- Task directions:
In the records below, find each line holding the word "sistema" and copy it.

-------

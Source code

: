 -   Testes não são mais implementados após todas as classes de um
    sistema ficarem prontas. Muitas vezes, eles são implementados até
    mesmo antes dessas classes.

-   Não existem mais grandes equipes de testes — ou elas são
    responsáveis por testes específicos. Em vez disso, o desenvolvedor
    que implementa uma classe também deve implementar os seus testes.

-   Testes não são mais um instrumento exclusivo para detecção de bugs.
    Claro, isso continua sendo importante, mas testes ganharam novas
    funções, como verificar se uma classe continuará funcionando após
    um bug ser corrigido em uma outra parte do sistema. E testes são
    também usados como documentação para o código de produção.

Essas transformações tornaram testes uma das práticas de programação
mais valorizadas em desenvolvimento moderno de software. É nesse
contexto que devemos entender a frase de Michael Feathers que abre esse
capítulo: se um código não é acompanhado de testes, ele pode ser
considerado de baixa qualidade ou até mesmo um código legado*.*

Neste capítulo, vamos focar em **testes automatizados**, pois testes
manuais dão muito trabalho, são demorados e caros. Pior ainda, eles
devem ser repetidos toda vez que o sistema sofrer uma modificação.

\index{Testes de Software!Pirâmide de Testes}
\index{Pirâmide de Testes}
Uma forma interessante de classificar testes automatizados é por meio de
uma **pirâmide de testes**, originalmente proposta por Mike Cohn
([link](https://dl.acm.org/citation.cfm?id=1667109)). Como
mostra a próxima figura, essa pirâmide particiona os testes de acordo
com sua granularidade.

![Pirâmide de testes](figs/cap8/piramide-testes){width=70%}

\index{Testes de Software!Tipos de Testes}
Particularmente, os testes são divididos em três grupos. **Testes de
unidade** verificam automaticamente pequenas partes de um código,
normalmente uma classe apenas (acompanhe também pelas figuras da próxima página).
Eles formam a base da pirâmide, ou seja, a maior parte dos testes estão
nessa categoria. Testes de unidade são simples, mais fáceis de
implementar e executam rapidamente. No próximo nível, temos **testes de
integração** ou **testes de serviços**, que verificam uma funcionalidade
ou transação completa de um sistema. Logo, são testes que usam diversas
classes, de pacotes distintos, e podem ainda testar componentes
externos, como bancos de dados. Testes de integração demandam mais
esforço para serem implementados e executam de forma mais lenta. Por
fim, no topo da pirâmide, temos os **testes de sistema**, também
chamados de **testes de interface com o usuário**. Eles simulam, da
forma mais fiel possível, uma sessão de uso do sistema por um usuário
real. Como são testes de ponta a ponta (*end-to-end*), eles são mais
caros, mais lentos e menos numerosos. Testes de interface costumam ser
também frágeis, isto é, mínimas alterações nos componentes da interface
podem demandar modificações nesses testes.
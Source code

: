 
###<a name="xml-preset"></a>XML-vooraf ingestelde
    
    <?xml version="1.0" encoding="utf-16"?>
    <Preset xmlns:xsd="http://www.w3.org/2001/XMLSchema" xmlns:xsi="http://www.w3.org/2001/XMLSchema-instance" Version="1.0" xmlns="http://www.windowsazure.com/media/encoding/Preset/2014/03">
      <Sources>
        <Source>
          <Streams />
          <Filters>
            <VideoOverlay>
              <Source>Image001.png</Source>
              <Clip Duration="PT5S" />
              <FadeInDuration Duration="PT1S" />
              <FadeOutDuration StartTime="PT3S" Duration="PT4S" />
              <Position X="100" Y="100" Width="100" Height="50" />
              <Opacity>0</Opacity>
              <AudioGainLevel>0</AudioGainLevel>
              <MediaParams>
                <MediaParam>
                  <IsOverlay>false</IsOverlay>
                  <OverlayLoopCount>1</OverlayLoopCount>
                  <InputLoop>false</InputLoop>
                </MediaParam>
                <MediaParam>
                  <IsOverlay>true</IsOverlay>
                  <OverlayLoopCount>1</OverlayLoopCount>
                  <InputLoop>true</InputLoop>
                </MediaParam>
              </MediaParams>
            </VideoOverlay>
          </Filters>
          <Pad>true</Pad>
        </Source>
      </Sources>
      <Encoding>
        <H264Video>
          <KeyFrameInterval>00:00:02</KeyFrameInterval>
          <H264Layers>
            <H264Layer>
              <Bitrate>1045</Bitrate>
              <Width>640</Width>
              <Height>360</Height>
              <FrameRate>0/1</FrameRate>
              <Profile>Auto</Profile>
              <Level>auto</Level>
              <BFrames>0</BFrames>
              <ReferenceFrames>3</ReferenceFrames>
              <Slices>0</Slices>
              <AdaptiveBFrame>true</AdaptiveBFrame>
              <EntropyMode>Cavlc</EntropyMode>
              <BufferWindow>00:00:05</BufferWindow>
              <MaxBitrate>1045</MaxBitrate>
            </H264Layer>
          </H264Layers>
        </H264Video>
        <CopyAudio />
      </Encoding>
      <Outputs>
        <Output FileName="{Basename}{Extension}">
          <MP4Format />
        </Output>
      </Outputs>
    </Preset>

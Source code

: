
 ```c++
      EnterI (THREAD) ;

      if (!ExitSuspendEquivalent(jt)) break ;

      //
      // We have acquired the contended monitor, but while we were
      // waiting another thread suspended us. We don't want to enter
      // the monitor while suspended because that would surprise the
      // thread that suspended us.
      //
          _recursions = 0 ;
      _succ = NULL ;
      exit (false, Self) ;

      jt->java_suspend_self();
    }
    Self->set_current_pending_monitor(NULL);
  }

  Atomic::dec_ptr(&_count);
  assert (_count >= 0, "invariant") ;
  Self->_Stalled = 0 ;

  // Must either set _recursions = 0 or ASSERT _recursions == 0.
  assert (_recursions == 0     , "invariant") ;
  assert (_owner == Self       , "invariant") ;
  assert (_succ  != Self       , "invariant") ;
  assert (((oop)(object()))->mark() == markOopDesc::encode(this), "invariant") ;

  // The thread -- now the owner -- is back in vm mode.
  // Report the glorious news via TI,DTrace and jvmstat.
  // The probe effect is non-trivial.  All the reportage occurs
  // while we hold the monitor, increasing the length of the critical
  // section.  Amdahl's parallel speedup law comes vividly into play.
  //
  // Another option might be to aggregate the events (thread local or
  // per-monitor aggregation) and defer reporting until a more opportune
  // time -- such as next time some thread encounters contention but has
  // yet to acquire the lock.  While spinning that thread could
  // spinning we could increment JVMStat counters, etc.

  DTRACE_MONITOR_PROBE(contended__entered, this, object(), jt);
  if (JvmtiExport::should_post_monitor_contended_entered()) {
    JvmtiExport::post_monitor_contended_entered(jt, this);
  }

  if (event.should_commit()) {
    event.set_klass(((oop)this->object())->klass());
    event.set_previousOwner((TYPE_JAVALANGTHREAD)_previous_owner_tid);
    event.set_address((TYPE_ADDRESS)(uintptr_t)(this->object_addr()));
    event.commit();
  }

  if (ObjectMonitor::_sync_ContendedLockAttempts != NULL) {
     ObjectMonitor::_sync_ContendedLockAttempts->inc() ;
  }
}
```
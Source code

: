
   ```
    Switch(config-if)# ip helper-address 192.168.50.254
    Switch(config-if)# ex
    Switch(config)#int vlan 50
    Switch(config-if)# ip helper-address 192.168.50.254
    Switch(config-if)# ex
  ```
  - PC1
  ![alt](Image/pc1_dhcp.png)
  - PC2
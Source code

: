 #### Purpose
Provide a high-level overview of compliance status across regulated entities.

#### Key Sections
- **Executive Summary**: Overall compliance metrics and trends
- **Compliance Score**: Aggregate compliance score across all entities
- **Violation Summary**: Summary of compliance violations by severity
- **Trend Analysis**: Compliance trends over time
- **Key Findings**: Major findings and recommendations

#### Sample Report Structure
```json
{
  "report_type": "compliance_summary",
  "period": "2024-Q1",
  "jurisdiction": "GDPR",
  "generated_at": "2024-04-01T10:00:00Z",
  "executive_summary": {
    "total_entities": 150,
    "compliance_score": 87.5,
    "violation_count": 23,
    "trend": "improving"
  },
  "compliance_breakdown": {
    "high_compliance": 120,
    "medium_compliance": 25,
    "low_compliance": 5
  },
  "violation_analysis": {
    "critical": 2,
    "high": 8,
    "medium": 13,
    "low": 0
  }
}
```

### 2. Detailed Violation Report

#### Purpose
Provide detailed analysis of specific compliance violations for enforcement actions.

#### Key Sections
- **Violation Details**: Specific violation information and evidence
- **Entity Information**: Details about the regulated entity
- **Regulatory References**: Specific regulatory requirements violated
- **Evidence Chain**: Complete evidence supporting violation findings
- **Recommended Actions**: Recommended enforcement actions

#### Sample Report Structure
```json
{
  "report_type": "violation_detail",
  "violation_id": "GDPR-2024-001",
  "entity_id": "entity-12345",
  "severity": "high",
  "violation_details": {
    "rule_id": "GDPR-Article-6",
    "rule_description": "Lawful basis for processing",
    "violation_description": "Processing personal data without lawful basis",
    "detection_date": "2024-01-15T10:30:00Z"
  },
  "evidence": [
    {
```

-------

- Answer to this task:
    sistema ficarem prontas. Muitas vezes, eles são implementados até
    um bug ser corrigido em uma outra parte do sistema. E testes são
devem ser repetidos toda vez que o sistema sofrer uma modificação.
ou transação completa de um sistema. Logo, são testes que usam diversas
fim, no topo da pirâmide, temos os **testes de sistema**, também
forma mais fiel possível, uma sessão de uso do sistema por um usuário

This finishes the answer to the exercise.